Het college heeft een verweerschrift ingediend.
Het onderzoek ter zitting heeft plaatsgevonden op 18 augustus 2022. Appellant is verschenen, bijgestaan door mr. P. Kamp. Het college heeft zich laten vertegenwoordigen door H.M. van Delden.

OVERWEGINGEN

1. De Raad gaat uit van de volgende feiten en omstandigheden.
1.1.
Op 18 oktober 2018 heeft [naam] op grond van de Wet maatschappelijke ondersteuning 2015 (Wmo 2015) een aanvraag gedaan om huishoudelijke ondersteuning. Het college heeft deze aanvraag bij besluit van 23 november 2018 afgewezen. Appellant heeft als gemachtigde van [naam] namens haar een bezwaarschrift ingediend tegen dit besluit.
1.2.
Op 23 april 2019 heeft [naam] het bezwaar tegen het besluit van 23 november 2018 zonder tussenkomst van appellant schriftelijk ingetrokken.
1.3.
Met een e-mailbericht van 2 mei 2019 heeft het college aan appellant een bevestiging gestuurd van de intrekking van het bezwaar door [naam] . Appellant heeft op eigen naam bezwaar gemaakt tegen dit e-mailbericht.
1.4.
Bij besluit van 15 juli 2019 (bestreden besluit) heeft het college het bezwaar tegen het emailbericht van 2 mei 2019 niet-ontvankelijk verklaard. Het college heeft zich op het standpunt gesteld dat het e-mailbericht van 2 mei 2019 een bevestiging is van de intrekking van het bezwaar. Deze bevestiging is niet op rechtsgevolg gericht.

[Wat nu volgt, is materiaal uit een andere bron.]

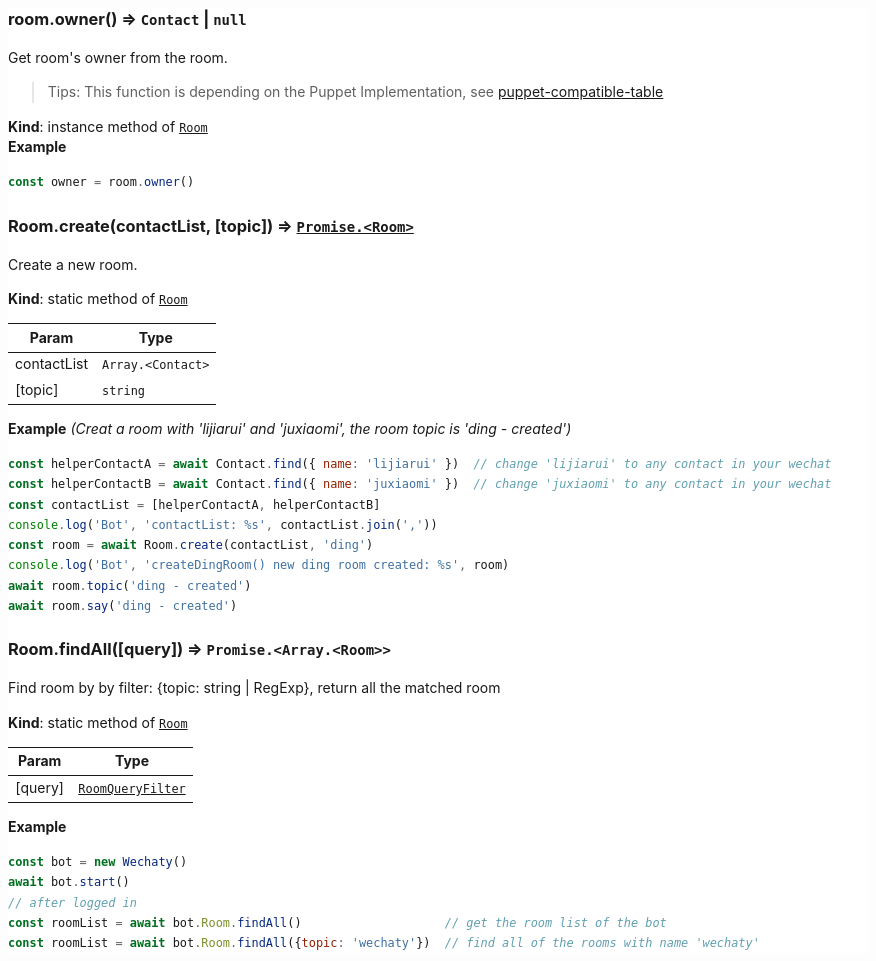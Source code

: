 ### room.owner() ⇒ <code>Contact</code> \| <code>null</code>
Get room's owner from the room.
> Tips:
This function is depending on the Puppet Implementation, see [puppet-compatible-table](https://github.com/Chatie/wechaty/wiki/Puppet#3-puppet-compatible-table)

**Kind**: instance method of [<code>Room</code>](#Room)  
**Example**  
```js
const owner = room.owner()
```
<a name="Room.create"></a>

### Room.create(contactList, [topic]) ⇒ [<code>Promise.&lt;Room&gt;</code>](#Room)
Create a new room.

**Kind**: static method of [<code>Room</code>](#Room)  

| Param | Type |
| --- | --- |
| contactList | <code>Array.&lt;Contact&gt;</code> | 
| [topic] | <code>string</code> | 

**Example** *(Creat a room with &#x27;lijiarui&#x27; and &#x27;juxiaomi&#x27;, the room topic is &#x27;ding - created&#x27;)*  
```js
const helperContactA = await Contact.find({ name: 'lijiarui' })  // change 'lijiarui' to any contact in your wechat
const helperContactB = await Contact.find({ name: 'juxiaomi' })  // change 'juxiaomi' to any contact in your wechat
const contactList = [helperContactA, helperContactB]
console.log('Bot', 'contactList: %s', contactList.join(','))
const room = await Room.create(contactList, 'ding')
console.log('Bot', 'createDingRoom() new ding room created: %s', room)
await room.topic('ding - created')
await room.say('ding - created')
```
<a name="Room.findAll"></a>

### Room.findAll([query]) ⇒ <code>Promise.&lt;Array.&lt;Room&gt;&gt;</code>
Find room by by filter: {topic: string | RegExp}, return all the matched room

**Kind**: static method of [<code>Room</code>](#Room)  

| Param | Type |
| --- | --- |
| [query] | [<code>RoomQueryFilter</code>](#RoomQueryFilter) | 

**Example**  
```js
const bot = new Wechaty()
await bot.start()
// after logged in
const roomList = await bot.Room.findAll()                    // get the room list of the bot
const roomList = await bot.Room.findAll({topic: 'wechaty'})  // find all of the rooms with name 'wechaty'
```
<a name="Room.find"></a>
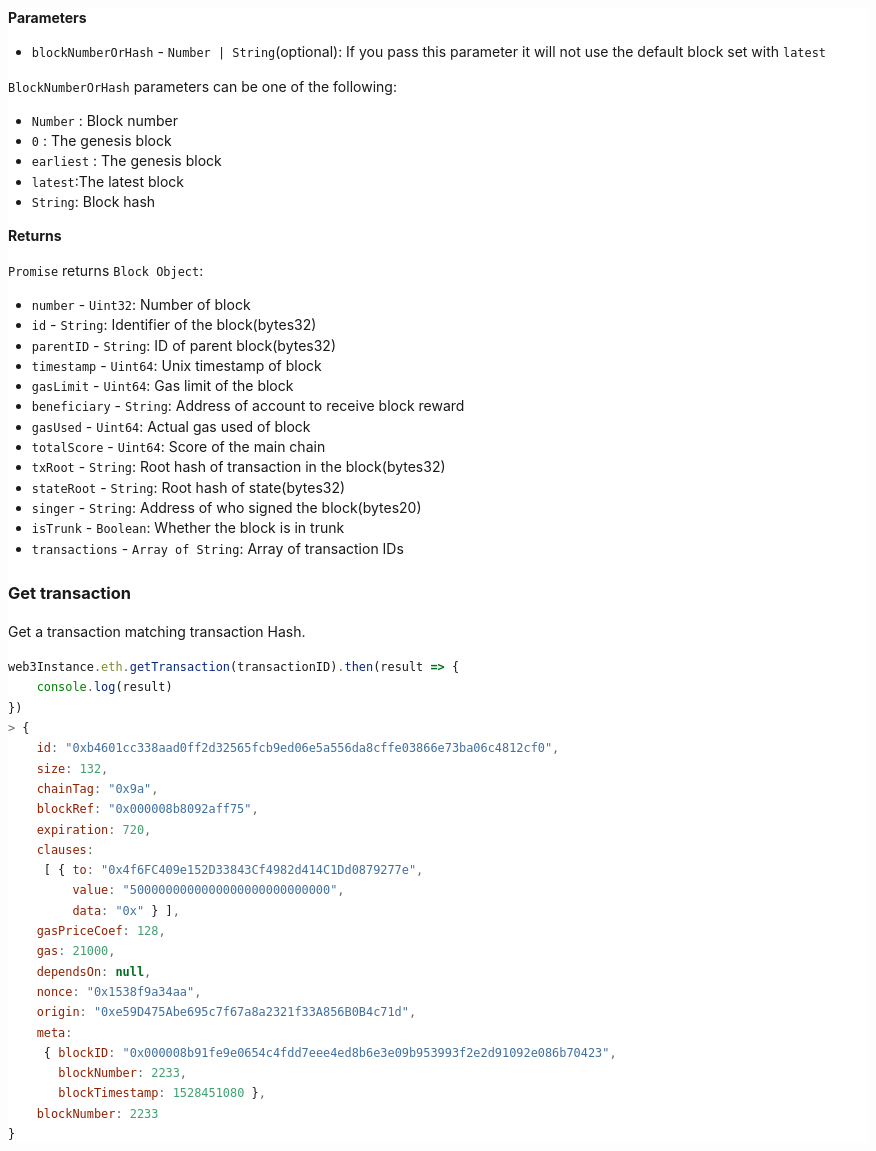 **Parameters**

- `blockNumberOrHash` - `Number | String`(optional):  If you pass this parameter it will not use the default block set with `latest`

`BlockNumberOrHash` parameters can be one of the following:

+ `Number` : Block number
+ `0` : The genesis block 
+ `earliest` : The genesis block
+ `latest`:The latest block
+ `String`: Block hash

**Returns**

`Promise` returns `Block Object`:

+ `number` - `Uint32`: Number of block
+ `id` - `String`: Identifier of the block(bytes32)
+ `parentID` - `String`: ID of parent block(bytes32)
+ `timestamp` - `Uint64`: Unix timestamp of block
+ `gasLimit` - `Uint64`: Gas limit of the block
+ `beneficiary` - `String`: Address of account to receive block reward
+ `gasUsed` - `Uint64`: Actual gas used of block
+ `totalScore` - `Uint64`: Score of the main chain
+ `txRoot` - `String`: Root hash of transaction in the block(bytes32)
+ `stateRoot` - `String`: Root hash of state(bytes32)
+ `singer` - `String`: Address of who signed the block(bytes20)
+ `isTrunk` - `Boolean`: Whether the block is in trunk
+ `transactions` - `Array of String`: Array of transaction IDs

### Get transaction 

Get a transaction matching transaction Hash.

``` javascript
web3Instance.eth.getTransaction(transactionID).then(result => {
	console.log(result)
})
> { 
    id: "0xb4601cc338aad0ff2d32565fcb9ed06e5a556da8cffe03866e73ba06c4812cf0",
    size: 132,
    chainTag: "0x9a",
    blockRef: "0x000008b8092aff75",
    expiration: 720,
    clauses:
     [ { to: "0x4f6FC409e152D33843Cf4982d414C1Dd0879277e",
         value: "5000000000000000000000000000",
         data: "0x" } ],
    gasPriceCoef: 128,
    gas: 21000,
    dependsOn: null,
    nonce: "0x1538f9a34aa",
    origin: "0xe59D475Abe695c7f67a8a2321f33A856B0B4c71d",
    meta:
     { blockID: "0x000008b91fe9e0654c4fdd7eee4ed8b6e3e09b953993f2e2d91092e086b70423",
       blockNumber: 2233,
       blockTimestamp: 1528451080 },
    blockNumber: 2233 
}
```
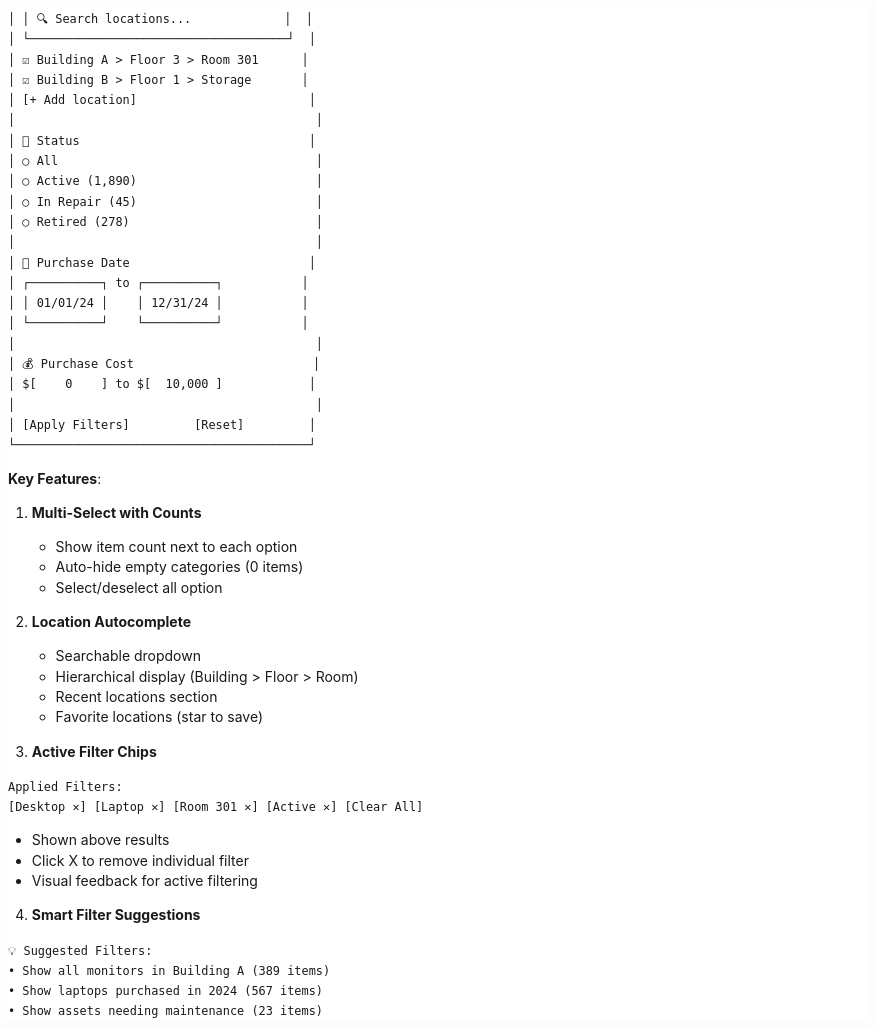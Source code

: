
```
│ │ 🔍 Search locations...             │  │
│ └────────────────────────────────────┘  │
│ ☑️ Building A > Floor 3 > Room 301      │
│ ☑️ Building B > Floor 1 > Storage       │
│ [+ Add location]                        │
│                                          │
│ 🎯 Status                                │
│ ○ All                                    │
│ ○ Active (1,890)                         │
│ ○ In Repair (45)                         │
│ ○ Retired (278)                          │
│                                          │
│ 📅 Purchase Date                         │
│ ┌──────────┐ to ┌──────────┐           │
│ │ 01/01/24 │    │ 12/31/24 │           │
│ └──────────┘    └──────────┘           │
│                                          │
│ 💰 Purchase Cost                         │
│ $[    0    ] to $[  10,000 ]            │
│                                          │
│ [Apply Filters]         [Reset]         │
└─────────────────────────────────────────┘
```

**Key Features**:

1. **Multi-Select with Counts**
   - Show item count next to each option
   - Auto-hide empty categories (0 items)
   - Select/deselect all option

2. **Location Autocomplete**
   - Searchable dropdown
   - Hierarchical display (Building > Floor > Room)
   - Recent locations section
   - Favorite locations (star to save)

3. **Active Filter Chips**
```
Applied Filters:
[Desktop ✕] [Laptop ✕] [Room 301 ✕] [Active ✕] [Clear All]
```
   - Shown above results
   - Click X to remove individual filter
   - Visual feedback for active filtering

4. **Smart Filter Suggestions**
```
💡 Suggested Filters:
• Show all monitors in Building A (389 items)
• Show laptops purchased in 2024 (567 items)
• Show assets needing maintenance (23 items)
```
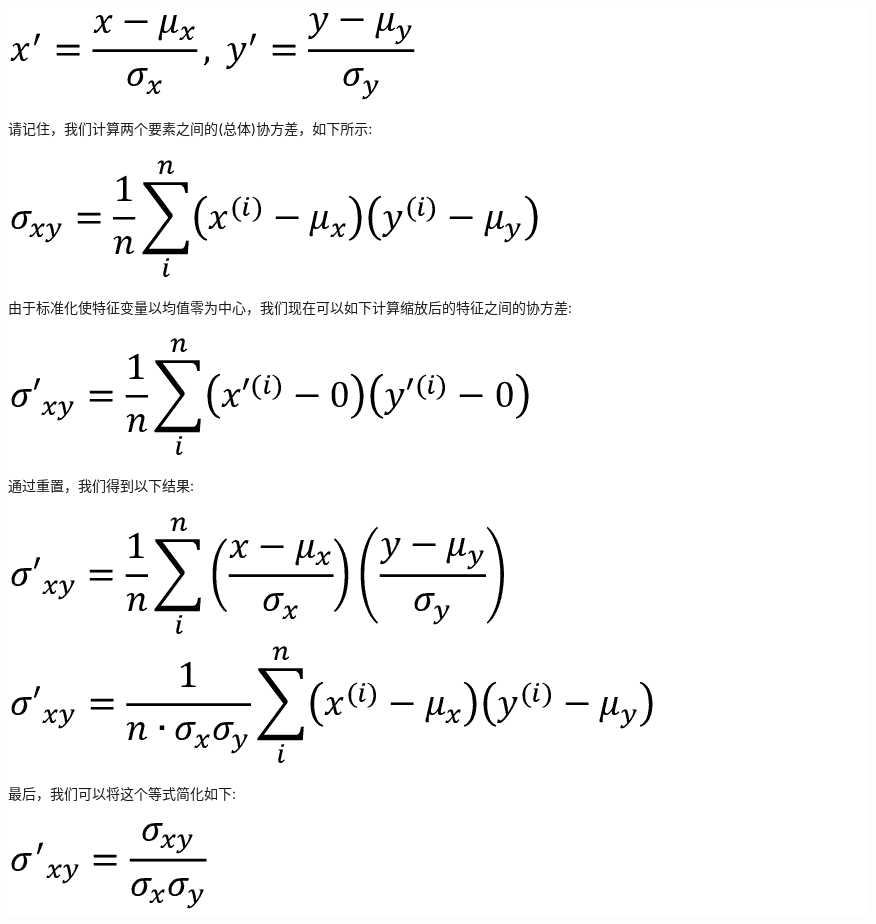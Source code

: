 ![](img/B17852_09_008.png)

请记住，我们计算两个要素之间的(总体)协方差，如下所示:

![](img/B17852_09_009.png)

由于标准化使特征变量以均值零为中心，我们现在可以如下计算缩放后的特征之间的协方差:

![](img/B17852_09_010.png)

通过重置，我们得到以下结果:

![](img/B17852_09_011.png)

最后，我们可以将这个等式简化如下:

![](img/B17852_09_012.png)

Daarom is het emailbericht geen besluit in de zin van artikel 1:3 van de Algemene wet bestuursrecht (Awb).
2. Bij de aangevallen uitspraak heeft de rechtbank het beroep tegen het bestreden besluit ongegrond verklaard. De rechtbank heeft overwogen dat het e-mailbericht van 2 mei 2019 geen besluit is in de zin van de Awb waartegen bezwaar kan worden gemaakt. Het emailbericht is een bevestiging van de intrekking van het bezwaarschrift en van een beslissing van het bestuursorgaan is geen sprake. Het college heeft het bezwaar dan ook terecht niet-ontvankelijk verklaard. Voor zover het e-mailbericht van 2 mei 2019 wel zou moeten worden aangemerkt als een besluit, kan appellant niet worden aangemerkt als belanghebbende als bedoeld in artikel 1:2, eerste lid, van de Awb bij dit besluit. Dat appellant belang heeft bij een vergoeding van de kosten van bezwaar levert niet zo’n belang op, omdat dit een afgeleid en geen rechtstreeks belang betreft. Een eventuele vergoeding van bezwaarkosten zou worden toegekend aan [naam] en niet aan appellant.
3. Appellant heeft zich in hoger beroep tegen de aangevallen uitspraak gekeerd. Appellant heeft aangevoerd dat het college de kosten van het bezwaar tegen het besluit van 23 november 2018 aan hem dient te vergoeden. Bij de intrekking van het bezwaar door [naam] heeft het college hem als gemachtigde gepasseerd. Er stond voor appellant geen andere mogelijkheid open dan bezwaar te maken tegen het e-mailbericht van 2 mei 2019 waarmee de intrekking van het bezwaar is bevestigd. Daarom is dit e-mailbericht wel een besluit. Ook is appellant aan te merken als belanghebbende bij dit besluit. Volgens appellant wordt een vergoeding van de bezwaarkosten immers aan hem als gemachtigde betaald.
4. De Raad komt tot de volgende beoordeling.
4.1.
Appellant heeft in hoger beroep geen wezenlijk nieuwe of andere gronden naar voren gebracht of redenen vermeld waarom de rechtbank tot een ander oordeel had moeten komen. Appellant heeft zich beperkt tot het herhalen van de in beroep aangevoerde gronden.
4.2.
De rechtbank heeft deze beroepsgronden in de aangevallen uitspraak afdoende besproken en genoegzaam gemotiveerd waarom deze niet leiden tot een vernietiging van het bestreden besluit. De Raad onderschrijft de overwegingen van de rechtbank volledig en volstaat met een verwijzing daarnaar. De Raad maakt dan ook het oordeel waartoe de rechtbank op grond van deze overwegingen is gekomen tot het zijne.
4.3.
Uit wat onder 4.1 en 4.2 is overwogen volgt dat het hoger beroep niet slaagt. De aangevallen uitspraak zal worden bevestigd.
5. Voor een veroordeling in de proceskosten bestaat geen aanleiding.

BESLISSING

De Centrale Raad van Beroep bevestigt de aangevallen uitspraak.
Deze uitspraak is gedaan door M.A.H. van Dalen-van Bekkum als voorzitter en A. van Gijzen en A.E. Dutrieux als leden, in tegenwoordigheid van E.P.J.M. Claerhoudt als griffier. De beslissing is uitgesproken in het openbaar op 1 september 2022.